Bitcoin is losing ground ahead of a key Federal Reserve policy meeting, which could expose the bank’s intentions in the face of increasing inflation expectations.

According to information, the top cryptocurrency, which is seen as a hedge against rising prices by many investors, was trading near $55,000 at press time, down 3.3 percent on the day. The drop shattered any hopes of a repeat of Tuesday’s impressive rally from under $53,000 to nearly $57,000.

“We expect the Fed to continue quantitative easing while maintaining borrowing costs at record lows,” said Joel Kruger, currency strategist at LMAX Digital. “The main emphasis will be on interest rate forecasts and whether a better pandemic recovery outlook will lead to an earlier hike.”

Markets are pricing an early unwinding of stimulus in the form of interest rate hikes, with inflation expectations at a 13-year high and the economy showing signs of life.

According to Reuters, Eurodollar futures, which monitor short-term U.S. interest rate expectations, forecast a first rate hike in March 2023, up from late 2023 a few weeks ago. The 10-year bond yield in the United States has recently risen to over 12-month highs of 1.6 percent.

“We believe such a result would be supportive of bitcoin if the Fed steps back against market expectations and signals no rate increase until 2024,” Kruger said.

However, if the central bank signals an early reduction in stimulus, the cryptocurrency could face selling pressure, according to Kruger. When investors expect rate cuts, they usually buy inflation hedges, and vice versa.

Two-thirds of economists polled by Bloomberg expect policymakers to hold interest rates near zero until 2023. Furthermore, market pricing of rate hikes has been shown to be inaccurate in the past. According to Reuters, while investors expected a rate hike within 12-18 months of the 2008 crash, the Fed only raised rates for the first time in 2015.

Apart from interest rate forecasts, the emphasis will be on Fed Chair Jerome Powell’s reaction to the recent increase in bond yields and the central bank’s decision on the supplementary leverage ratio (SLR), a bank capital-adequacy metric. A lower SLR threshold potentially allows banks to grow their balance sheets more quickly, posing additional risk but freeing up capital for loans to governments, companies, and individuals.

“The market needs the SLR to be prolonged, as well as guarantees about yields.
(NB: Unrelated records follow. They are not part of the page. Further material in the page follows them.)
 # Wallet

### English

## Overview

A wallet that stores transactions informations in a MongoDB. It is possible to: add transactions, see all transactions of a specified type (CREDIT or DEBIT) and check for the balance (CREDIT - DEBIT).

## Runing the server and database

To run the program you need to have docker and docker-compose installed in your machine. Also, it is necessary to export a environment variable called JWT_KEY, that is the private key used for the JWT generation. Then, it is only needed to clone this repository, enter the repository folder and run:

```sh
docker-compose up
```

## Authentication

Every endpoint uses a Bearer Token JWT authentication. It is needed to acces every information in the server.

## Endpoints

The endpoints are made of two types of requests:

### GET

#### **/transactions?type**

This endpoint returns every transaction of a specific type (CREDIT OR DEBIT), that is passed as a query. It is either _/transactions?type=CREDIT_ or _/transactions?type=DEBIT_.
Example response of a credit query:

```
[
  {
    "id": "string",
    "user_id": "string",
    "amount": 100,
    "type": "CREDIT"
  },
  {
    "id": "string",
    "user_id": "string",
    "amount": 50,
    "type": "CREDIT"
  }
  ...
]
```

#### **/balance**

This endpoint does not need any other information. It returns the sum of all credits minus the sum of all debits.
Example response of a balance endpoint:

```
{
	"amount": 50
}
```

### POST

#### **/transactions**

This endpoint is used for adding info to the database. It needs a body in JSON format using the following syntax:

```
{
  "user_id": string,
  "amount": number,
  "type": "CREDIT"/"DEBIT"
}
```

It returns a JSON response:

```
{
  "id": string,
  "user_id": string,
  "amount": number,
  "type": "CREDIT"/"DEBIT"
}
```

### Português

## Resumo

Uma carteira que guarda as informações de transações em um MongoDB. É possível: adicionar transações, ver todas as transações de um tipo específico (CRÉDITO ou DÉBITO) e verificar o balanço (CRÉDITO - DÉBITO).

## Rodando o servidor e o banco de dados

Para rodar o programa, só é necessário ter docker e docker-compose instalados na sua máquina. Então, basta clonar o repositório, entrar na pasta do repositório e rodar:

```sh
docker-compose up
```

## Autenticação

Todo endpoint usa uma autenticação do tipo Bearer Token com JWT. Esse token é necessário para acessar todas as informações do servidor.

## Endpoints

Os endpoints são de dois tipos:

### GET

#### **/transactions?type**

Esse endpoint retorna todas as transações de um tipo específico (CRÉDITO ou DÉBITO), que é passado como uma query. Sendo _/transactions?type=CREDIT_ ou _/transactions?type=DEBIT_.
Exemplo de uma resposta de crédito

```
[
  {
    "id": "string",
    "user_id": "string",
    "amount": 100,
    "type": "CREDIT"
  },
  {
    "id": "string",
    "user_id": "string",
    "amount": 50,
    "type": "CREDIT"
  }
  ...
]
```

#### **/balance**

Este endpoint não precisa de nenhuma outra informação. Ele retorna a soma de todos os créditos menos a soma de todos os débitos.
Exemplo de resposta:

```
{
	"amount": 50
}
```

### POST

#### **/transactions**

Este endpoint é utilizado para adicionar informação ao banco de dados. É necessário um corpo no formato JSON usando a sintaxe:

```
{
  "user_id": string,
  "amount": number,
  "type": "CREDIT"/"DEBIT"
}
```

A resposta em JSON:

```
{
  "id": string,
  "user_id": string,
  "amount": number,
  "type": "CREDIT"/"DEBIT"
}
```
If the SLR isn’t extended and Powell manages to play rising yields down, “rates will be in chaos, leading other markets to fall,” trader Alex Kruger tweeted.
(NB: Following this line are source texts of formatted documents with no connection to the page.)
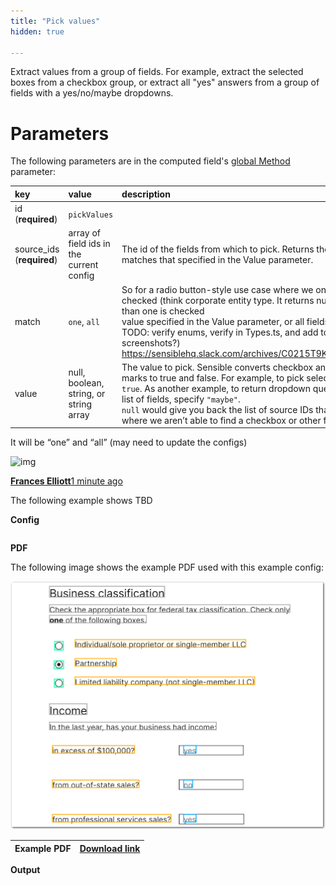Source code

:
 ```yaml
---
title: "Pick values"
hidden: true

---
```


Extract values from a group of fields. For example, extract the selected boxes from a checkbox group, or extract all "yes" answers from a group of fields with a yes/no/maybe dropdowns.

Parameters
====

The following parameters are in the computed field's [global Method](doc:computed-field-methods#parameters) parameter: 

| key                       | value                                    | description                                                  |
| :------------------------ | :--------------------------------------- | :----------------------------------------------------------- |
| id (**required**)         | `pickValues`                             |                                                              |
| source_ids (**required**) | array of field ids in the current config | The id of the fields from which to pick. Returns those fields whose value matches that specified in the Value parameter. |
| match                     | `one`, `all`                             | So for a radio button-style use case where we only expect one item to be checked (think corporate entity type. It returns null if none are check or more than one is checked <br/> value specified in the Value parameter, or all fields with the matching value. TODO: verify enums, verify in Types.ts, and add to index.md (also...add screenshots?) https://sensiblehq.slack.com/archives/C0215T9K86P/p1641413717020300 |
| value                     | null, boolean, string, or string array   | The value to pick. Sensible converts checkbox and radio button selection marks to true and false. For example, to pick selected checkboxes, specify `true`. As another example, to return dropdown questions set to "maybe" in a list of fields, specify `"maybe"`.<br/>`null` would give you back the list of source IDs that are null, like in the case where we aren’t able to find a checkbox or other field |

It will be “one” and “all” (may need to update the configs)

![img](https://ca.slack-edge.com/T017UPRAE94-U01U55EFU86-5a71df1991bd-48)

**[Frances Elliott](https://app.slack.com/team/U01U55EFU86)**[1 minute ago](https://sensiblehq.slack.com/archives/C0215T9K86P/p1641417897022300?thread_ts=1641413717.020300&cid=C0215T9K86P)



The following example shows TBD

**Config**

```json

```



**PDF**

The following image shows the example PDF used with this example config:

![Click to enlarge](https://raw.githubusercontent.com/sensible-hq/sensible-docs/main/readme-sync/assets/v0/images/final/pick_values.png)

| Example PDF | [Download link](https://raw.githubusercontent.com/sensible-hq/sensible-docs/main/readme-sync/assets/v0/pdfs/pick_values.pdf) |
| ----------- | ------------------------------------------------------------ |

**Output**

```json

```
After the dramatic increase in the 10-year bond price, Bitcoin dropped by 20% in the last week of February, owing to market jitters in the United States.
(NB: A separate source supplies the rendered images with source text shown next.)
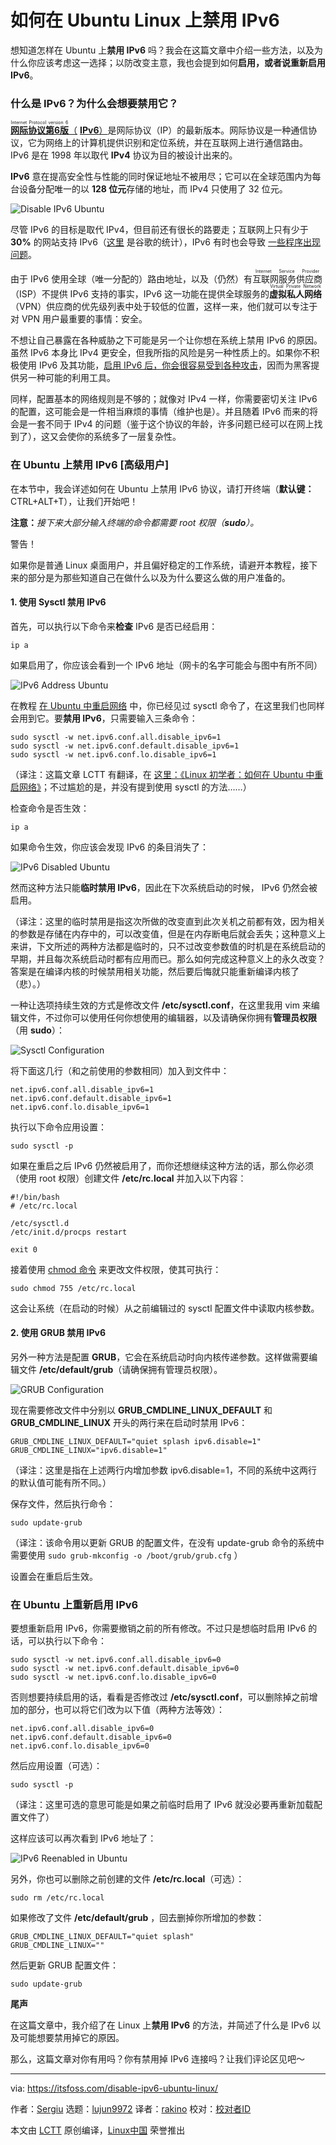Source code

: [#]: collector: (lujun9972)
[#]: translator: (rakino)
[#]: reviewer: ( )
[#]: publisher: ( )
[#]: url: ( )
[#]: subject: (How to Disable IPv6 on Ubuntu Linux)
[#]: via: (https://itsfoss.com/disable-ipv6-ubuntu-linux/)
[#]: author: (Sergiu https://itsfoss.com/author/sergiu/)

如何在 Ubuntu Linux 上禁用 IPv6
======

想知道怎样在 Ubuntu 上**禁用 IPv6** 吗？我会在这篇文章中介绍一些方法，以及为什么你应该考虑这一选择；以防改变主意，我也会提到如何**启用，或者说重新启用 IPv6**。

### 什么是 IPv6？为什么会想要禁用它？

<ruby>**[网际协议第6版][1]**<rt>Internet Protocol version 6</rt></ruby>[（][1] **[IPv6][1]**[）][1]是网际协议（IP）的最新版本。网际协议是一种通信协议，它为网络上的计算机提供识别和定位系统，并在互联网上进行通信路由。IPv6 是在 1998 年以取代 **IPv4** 协议为目的被设计出来的。

**IPv6** 意在提高安全性与性能的同时保证地址不被用尽；它可以在全球范围内为每台设备分配唯一的以 **128 位元**存储的地址，而 IPv4 只使用了 32 位元。

![Disable IPv6 Ubuntu][2]

尽管 IPv6 的目标是取代 IPv4，但目前还有很长的路要走；互联网上只有少于 **30%** 的网站支持 IPv6（[这里][3] 是谷歌的统计），IPv6 有时也会导致 [一些程序出现问题][4]。

由于 IPv6 使用全球（唯一分配的）路由地址，以及（仍然）有<ruby>互联网服务供应商<rt>Internet Service Provider</rt></ruby>（ISP）不提供 IPv6 支持的事实，IPv6 这一功能在提供全球服务的<ruby>**虚拟私人网络**<rt>Virtual Private Network</rt></ruby>（VPN）供应商的优先级列表中处于较低的位置，这样一来，他们就可以专注于对 VPN 用户最重要的事情：安全。

不想让自己暴露在各种威胁之下可能是另一个让你想在系统上禁用 IPv6 的原因。虽然 IPv6 本身比 IPv4 更安全，但我所指的风险是另一种性质上的。如果你不积极使用 IPv6 及其功能，[启用 IPv6 后，你会很容易受到各种攻击][5]，因而为黑客提供另一种可能的利用工具。

同样，配置基本的网络规则是不够的；就像对 IPv4 一样，你需要密切关注 IPv6 的配置，这可能会是一件相当麻烦的事情（维护也是）。并且随着 IPv6 而来的将会是一套不同于 IPv4 的问题（鉴于这个协议的年龄，许多问题已经可以在网上找到了），这又会使你的系统多了一层复杂性。

### 在 Ubuntu 上禁用 IPv6 [高级用户]

在本节中，我会详述如何在 Ubuntu 上禁用 IPv6 协议，请打开终端（**默认键：** CTRL+ALT+T），让我们开始吧！

**注意：**_接下来大部分输入终端的命令都需要 root 权限（**sudo**）。_

警告！

如果你是普通 Linux 桌面用户，并且偏好稳定的工作系统，请避开本教程，接下来的部分是为那些知道自己在做什么以及为什么要这么做的用户准备的。

#### 1\. 使用 Sysctl 禁用 IPv6

首先，可以执行以下命令来**检查** IPv6 是否已经启用：

```
ip a
```

如果启用了，你应该会看到一个 IPv6 地址（网卡的名字可能会与图中有所不同）

![IPv6 Address Ubuntu][7]

在教程 [在 Ubuntu 中重启网络][8] 中，你已经见过 sysctl 命令了，在这里我们也同样会用到它。要**禁用 IPv6**，只需要输入三条命令：

```
sudo sysctl -w net.ipv6.conf.all.disable_ipv6=1
sudo sysctl -w net.ipv6.conf.default.disable_ipv6=1
sudo sysctl -w net.ipv6.conf.lo.disable_ipv6=1
```

（译注：这篇文章 LCTT 有翻译，在 [这里：《Linux 初学者：如何在 Ubuntu 中重启网络》][patch-1]；不过尴尬的是，并没有提到使用 sysctl 的方法……）

检查命令是否生效：

```
ip a
```

如果命令生效，你应该会发现 IPv6 的条目消失了：

![IPv6 Disabled Ubuntu][9]

然而这种方法只能**临时禁用 IPv6**，因此在下次系统启动的时候， IPv6 仍然会被启用。

（译注：这里的临时禁用是指这次所做的改变直到此次关机之前都有效，因为相关的参数是存储在内存中的，可以改变值，但是在内存断电后就会丢失；这种意义上来讲，下文所述的两种方法都是临时的，只不过改变参数值的时机是在系统启动的早期，并且每次系统启动时都有应用而已。那么如何完成这种意义上的永久改变？答案是在编译内核的时候禁用相关功能，然后要后悔就只能重新编译内核了（悲）。）

一种让选项持续生效的方式是修改文件 **/etc/sysctl.conf**，在这里我用 vim 来编辑文件，不过你可以使用任何你想使用的编辑器，以及请确保你拥有**管理员权限**（用 **sudo**）：

![Sysctl Configuration][10]

将下面这几行（和之前使用的参数相同）加入到文件中：

```
net.ipv6.conf.all.disable_ipv6=1
net.ipv6.conf.default.disable_ipv6=1
net.ipv6.conf.lo.disable_ipv6=1
```

执行以下命令应用设置：

```
sudo sysctl -p
```

如果在重启之后 IPv6 仍然被启用了，而你还想继续这种方法的话，那么你必须（使用 root 权限）创建文件 **/etc/rc.local** 并加入以下内容：

```
#!/bin/bash
# /etc/rc.local

/etc/sysctl.d
/etc/init.d/procps restart

exit 0
```

接着使用 [chmod 命令][11] 来更改文件权限，使其可执行：

```
sudo chmod 755 /etc/rc.local
```

这会让系统（在启动的时候）从之前编辑过的 sysctl 配置文件中读取内核参数。

#### 2\. 使用 GRUB 禁用 IPv6

另外一种方法是配置 **GRUB**，它会在系统启动时向内核传递参数。这样做需要编辑文件 **/etc/default/grub**（请确保拥有管理员权限）。

![GRUB Configuration][13]

现在需要修改文件中分别以 **GRUB_CMDLINE_LINUX_DEFAULT** 和 **GRUB_CMDLINE_LINUX** 开头的两行来在启动时禁用 IPv6：

```
GRUB_CMDLINE_LINUX_DEFAULT="quiet splash ipv6.disable=1"
GRUB_CMDLINE_LINUX="ipv6.disable=1"
```

（译注：这里是指在上述两行内增加参数 ipv6.disable=1，不同的系统中这两行的默认值可能有所不同。）

保存文件，然后执行命令：

```
sudo update-grub
```

（译注：该命令用以更新 GRUB 的配置文件，在没有 update-grub 命令的系统中需要使用 `sudo grub-mkconfig -o /boot/grub/grub.cfg` ）

设置会在重启后生效。

### 在 Ubuntu 上重新启用 IPv6

要想重新启用 IPv6，你需要撤销之前的所有修改。不过只是想临时启用 IPv6 的话，可以执行以下命令：

```
sudo sysctl -w net.ipv6.conf.all.disable_ipv6=0
sudo sysctl -w net.ipv6.conf.default.disable_ipv6=0
sudo sysctl -w net.ipv6.conf.lo.disable_ipv6=0
```

否则想要持续启用的话，看看是否修改过 **/etc/sysctl.conf**，可以删除掉之前增加的部分，也可以将它们改为以下值（两种方法等效）：

```
net.ipv6.conf.all.disable_ipv6=0
net.ipv6.conf.default.disable_ipv6=0
net.ipv6.conf.lo.disable_ipv6=0
```

然后应用设置（可选）：

```
sudo sysctl -p
```

（译注：这里可选的意思可能是如果之前临时启用了 IPv6 就没必要再重新加载配置文件了）

这样应该可以再次看到 IPv6 地址了：

![IPv6 Reenabled in Ubuntu][14]

另外，你也可以删除之前创建的文件 **/etc/rc.local**（可选）：

```
sudo rm /etc/rc.local
```

如果修改了文件 **/etc/default/grub** ，回去删掉你所增加的参数：

```
GRUB_CMDLINE_LINUX_DEFAULT="quiet splash"
GRUB_CMDLINE_LINUX=""
```

然后更新 GRUB 配置文件：

```
sudo update-grub
```

**尾声**

在这篇文章中，我介绍了在 Linux 上**禁用 IPv6** 的方法，并简述了什么是 IPv6 以及可能想要禁用掉它的原因。

那么，这篇文章对你有用吗？你有禁用掉 IPv6 连接吗？让我们评论区见吧～

--------------------------------------------------------------------------------

via: https://itsfoss.com/disable-ipv6-ubuntu-linux/

作者：[Sergiu][a]
选题：[lujun9972][b]
译者：[rakino](https://github.com/rakino)
校对：[校对者ID](https://github.com/校对者ID)

本文由 [LCTT](https://github.com/LCTT/TranslateProject) 原创编译，[Linux中国](https://linux.cn/) 荣誉推出

[a]: https://itsfoss.com/author/sergiu/
[b]: https://github.com/lujun9972
[1]: https://en.wikipedia.org/wiki/IPv6
[2]: https://i0.wp.com/itsfoss.com/wp-content/uploads/2019/05/disable_ipv6_ubuntu.png?fit=800%2C450&ssl=1
[3]: https://www.google.com/intl/en/ipv6/statistics.html
[4]: https://whatismyipaddress.com/ipv6-issues
[5]: https://www.internetsociety.org/blog/2015/01/ipv6-security-myth-1-im-not-running-ipv6-so-i-dont-have-to-worry/
[6]: https://itsfoss.com/remove-drive-icons-from-unity-launcher-in-ubuntu/
[7]: https://i2.wp.com/itsfoss.com/wp-content/uploads/2019/05/ipv6_address_ubuntu.png?fit=800%2C517&ssl=1
[8]: https://itsfoss.com/restart-network-ubuntu/
[9]: https://i1.wp.com/itsfoss.com/wp-content/uploads/2019/05/ipv6_disabled_ubuntu.png?fit=800%2C442&ssl=1
[10]: https://i1.wp.com/itsfoss.com/wp-content/uploads/2019/05/sysctl_configuration.jpg?fit=800%2C554&ssl=1
[11]: https://linuxhandbook.com/chmod-command/
[12]: https://itsfoss.com/find-which-kernel-version-is-running-in-ubuntu/
[13]: https://i0.wp.com/itsfoss.com/wp-content/uploads/2019/05/grub_configuration-1.jpg?fit=800%2C565&ssl=1
[14]: https://i2.wp.com/itsfoss.com/wp-content/uploads/2019/05/ipv6_address_ubuntu-1.png?fit=800%2C517&ssl=1
[patch-1]: https://github.com/LCTT/TranslateProject/blob/master/published/201905/20190307%20How%20to%20Restart%20a%20Network%20in%20Ubuntu%20-Beginner-s%20Tip.md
Bitcoin bulls must now defend Tuesday’s low of $53,221 according to technical charts.

On Tuesday, Bitcoin shaped a “hammer candle,” suggesting the end of the pullback from the record high above $61,000 and the prospect of another leg higher. Because of its shape on the price chart, it’s called a hammer candle, and the trend appears bullish.

If Tuesday’s low is broken, the bullish setup will be invalidated. That would open the door for a drop to $47,000, a high level of support revealed earlier this month by the blockchain analytics firm Glassnode in a tweet.